- Activity: Return each line exactly as written. Begin with the first line of the entries and end with the line that has "scan from 2017-04-28".

- Supplied entries:
□ □ □ □ □

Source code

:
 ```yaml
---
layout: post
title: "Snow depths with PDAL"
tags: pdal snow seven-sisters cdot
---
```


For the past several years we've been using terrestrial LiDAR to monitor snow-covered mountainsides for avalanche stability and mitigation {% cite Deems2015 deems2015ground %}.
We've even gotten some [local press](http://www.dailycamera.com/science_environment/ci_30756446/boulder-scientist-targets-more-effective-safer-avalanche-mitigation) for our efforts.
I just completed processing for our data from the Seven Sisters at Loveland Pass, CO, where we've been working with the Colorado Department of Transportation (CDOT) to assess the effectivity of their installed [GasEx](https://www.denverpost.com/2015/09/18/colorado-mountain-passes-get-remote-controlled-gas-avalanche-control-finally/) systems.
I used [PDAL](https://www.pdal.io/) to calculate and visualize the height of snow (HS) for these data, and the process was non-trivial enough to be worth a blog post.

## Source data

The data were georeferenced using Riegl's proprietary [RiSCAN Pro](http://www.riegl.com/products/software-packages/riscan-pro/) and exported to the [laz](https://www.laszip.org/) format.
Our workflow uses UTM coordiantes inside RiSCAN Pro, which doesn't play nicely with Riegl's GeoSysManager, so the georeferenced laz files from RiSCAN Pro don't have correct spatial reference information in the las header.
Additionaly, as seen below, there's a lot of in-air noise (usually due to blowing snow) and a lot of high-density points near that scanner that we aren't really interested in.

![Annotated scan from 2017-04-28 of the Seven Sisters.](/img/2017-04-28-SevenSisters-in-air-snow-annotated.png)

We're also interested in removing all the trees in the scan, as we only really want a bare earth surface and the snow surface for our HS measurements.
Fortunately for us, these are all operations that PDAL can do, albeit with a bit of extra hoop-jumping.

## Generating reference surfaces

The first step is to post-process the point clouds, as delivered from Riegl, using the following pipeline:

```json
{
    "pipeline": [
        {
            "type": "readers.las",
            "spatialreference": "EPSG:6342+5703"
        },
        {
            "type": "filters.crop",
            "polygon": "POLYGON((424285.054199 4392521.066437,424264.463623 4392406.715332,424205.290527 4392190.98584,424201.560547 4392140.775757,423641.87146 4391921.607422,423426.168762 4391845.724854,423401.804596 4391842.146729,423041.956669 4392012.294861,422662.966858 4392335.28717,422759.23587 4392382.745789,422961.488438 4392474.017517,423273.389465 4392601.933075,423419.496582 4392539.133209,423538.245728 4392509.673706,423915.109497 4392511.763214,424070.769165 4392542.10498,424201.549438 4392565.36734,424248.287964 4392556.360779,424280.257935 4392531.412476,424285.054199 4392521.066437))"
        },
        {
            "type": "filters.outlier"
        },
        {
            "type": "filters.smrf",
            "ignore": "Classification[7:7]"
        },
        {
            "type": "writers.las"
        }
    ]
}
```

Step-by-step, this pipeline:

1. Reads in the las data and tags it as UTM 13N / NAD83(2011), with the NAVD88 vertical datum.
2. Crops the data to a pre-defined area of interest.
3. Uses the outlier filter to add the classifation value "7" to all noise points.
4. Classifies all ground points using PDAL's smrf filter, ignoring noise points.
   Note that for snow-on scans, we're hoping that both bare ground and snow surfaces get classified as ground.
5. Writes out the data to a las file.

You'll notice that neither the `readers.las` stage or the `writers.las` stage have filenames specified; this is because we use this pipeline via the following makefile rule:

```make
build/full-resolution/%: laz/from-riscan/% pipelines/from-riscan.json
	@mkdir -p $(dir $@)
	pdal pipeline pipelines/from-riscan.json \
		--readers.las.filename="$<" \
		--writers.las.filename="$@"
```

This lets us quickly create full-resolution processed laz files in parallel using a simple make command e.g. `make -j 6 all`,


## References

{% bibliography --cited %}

□ □ □ □ □

- Task answer:
Source code

:
 ```yaml
---
layout: post
title: "Snow depths with PDAL"
tags: pdal snow seven-sisters cdot
---
```


For the past several years we've been using terrestrial LiDAR to monitor snow-covered mountainsides for avalanche stability and mitigation {% cite Deems2015 deems2015ground %}.
We've even gotten some [local press](http://www.dailycamera.com/science_environment/ci_30756446/boulder-scientist-targets-more-effective-safer-avalanche-mitigation) for our efforts.
I just completed processing for our data from the Seven Sisters at Loveland Pass, CO, where we've been working with the Colorado Department of Transportation (CDOT) to assess the effectivity of their installed [GasEx](https://www.denverpost.com/2015/09/18/colorado-mountain-passes-get-remote-controlled-gas-avalanche-control-finally/) systems.
I used [PDAL](https://www.pdal.io/) to calculate and visualize the height of snow (HS) for these data, and the process was non-trivial enough to be worth a blog post.

## Source data

The data were georeferenced using Riegl's proprietary [RiSCAN Pro](http://www.riegl.com/products/software-packages/riscan-pro/) and exported to the [laz](https://www.laszip.org/) format.
Our workflow uses UTM coordiantes inside RiSCAN Pro, which doesn't play nicely with Riegl's GeoSysManager, so the georeferenced laz files from RiSCAN Pro don't have correct spatial reference information in the las header.
Additionaly, as seen below, there's a lot of in-air noise (usually due to blowing snow) and a lot of high-density points near that scanner that we aren't really interested in.

![Annotated scan from 2017-04-28 of the Seven Sisters.](/img/2017-04-28-SevenSisters-in-air-snow-annotated.png)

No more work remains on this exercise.